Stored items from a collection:
-*-*-

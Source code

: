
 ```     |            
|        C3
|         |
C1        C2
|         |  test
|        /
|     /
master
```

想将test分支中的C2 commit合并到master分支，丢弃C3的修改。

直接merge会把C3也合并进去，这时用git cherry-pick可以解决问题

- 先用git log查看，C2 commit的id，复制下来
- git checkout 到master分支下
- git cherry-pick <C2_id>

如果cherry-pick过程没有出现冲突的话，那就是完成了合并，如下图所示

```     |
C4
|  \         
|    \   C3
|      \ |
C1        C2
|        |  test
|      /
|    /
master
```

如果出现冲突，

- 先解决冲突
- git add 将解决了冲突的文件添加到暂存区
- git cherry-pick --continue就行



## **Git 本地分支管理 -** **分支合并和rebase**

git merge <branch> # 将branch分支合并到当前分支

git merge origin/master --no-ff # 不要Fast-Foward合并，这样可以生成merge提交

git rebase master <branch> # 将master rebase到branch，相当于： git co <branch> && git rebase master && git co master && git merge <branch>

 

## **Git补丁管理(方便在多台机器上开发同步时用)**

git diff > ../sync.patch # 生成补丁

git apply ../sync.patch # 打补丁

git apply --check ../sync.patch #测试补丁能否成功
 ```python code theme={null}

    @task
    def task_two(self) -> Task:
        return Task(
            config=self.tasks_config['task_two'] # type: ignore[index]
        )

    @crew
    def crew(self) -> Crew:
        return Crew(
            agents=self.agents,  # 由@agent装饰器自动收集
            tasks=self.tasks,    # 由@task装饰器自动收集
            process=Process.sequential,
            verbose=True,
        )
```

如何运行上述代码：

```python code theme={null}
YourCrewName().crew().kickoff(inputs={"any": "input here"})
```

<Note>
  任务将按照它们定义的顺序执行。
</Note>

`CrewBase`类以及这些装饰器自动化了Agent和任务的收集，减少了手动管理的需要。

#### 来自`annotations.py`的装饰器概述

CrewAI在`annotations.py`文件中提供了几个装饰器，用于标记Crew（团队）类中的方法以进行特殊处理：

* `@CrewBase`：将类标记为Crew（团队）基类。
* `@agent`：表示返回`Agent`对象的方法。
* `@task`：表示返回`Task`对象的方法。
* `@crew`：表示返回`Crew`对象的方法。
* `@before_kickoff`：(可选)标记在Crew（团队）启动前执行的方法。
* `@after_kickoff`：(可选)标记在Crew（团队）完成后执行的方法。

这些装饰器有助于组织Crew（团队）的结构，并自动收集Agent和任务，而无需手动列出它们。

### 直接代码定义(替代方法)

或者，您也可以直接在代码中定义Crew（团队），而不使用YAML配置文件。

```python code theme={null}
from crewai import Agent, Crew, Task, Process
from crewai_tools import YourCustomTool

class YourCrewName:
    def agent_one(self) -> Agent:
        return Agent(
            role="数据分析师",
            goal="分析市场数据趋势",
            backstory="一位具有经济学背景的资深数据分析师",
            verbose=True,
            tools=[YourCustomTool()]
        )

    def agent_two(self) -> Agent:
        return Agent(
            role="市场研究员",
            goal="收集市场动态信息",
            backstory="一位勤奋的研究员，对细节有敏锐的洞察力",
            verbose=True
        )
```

-*-*-

> **Task item**: The expected answer is each line of the records above that includes the string "sync".

> **Exercise answer**:
git diff > ../sync.patch # 生成补丁
git apply ../sync.patch # 打补丁
git apply --check ../sync.patch #测试补丁能否成功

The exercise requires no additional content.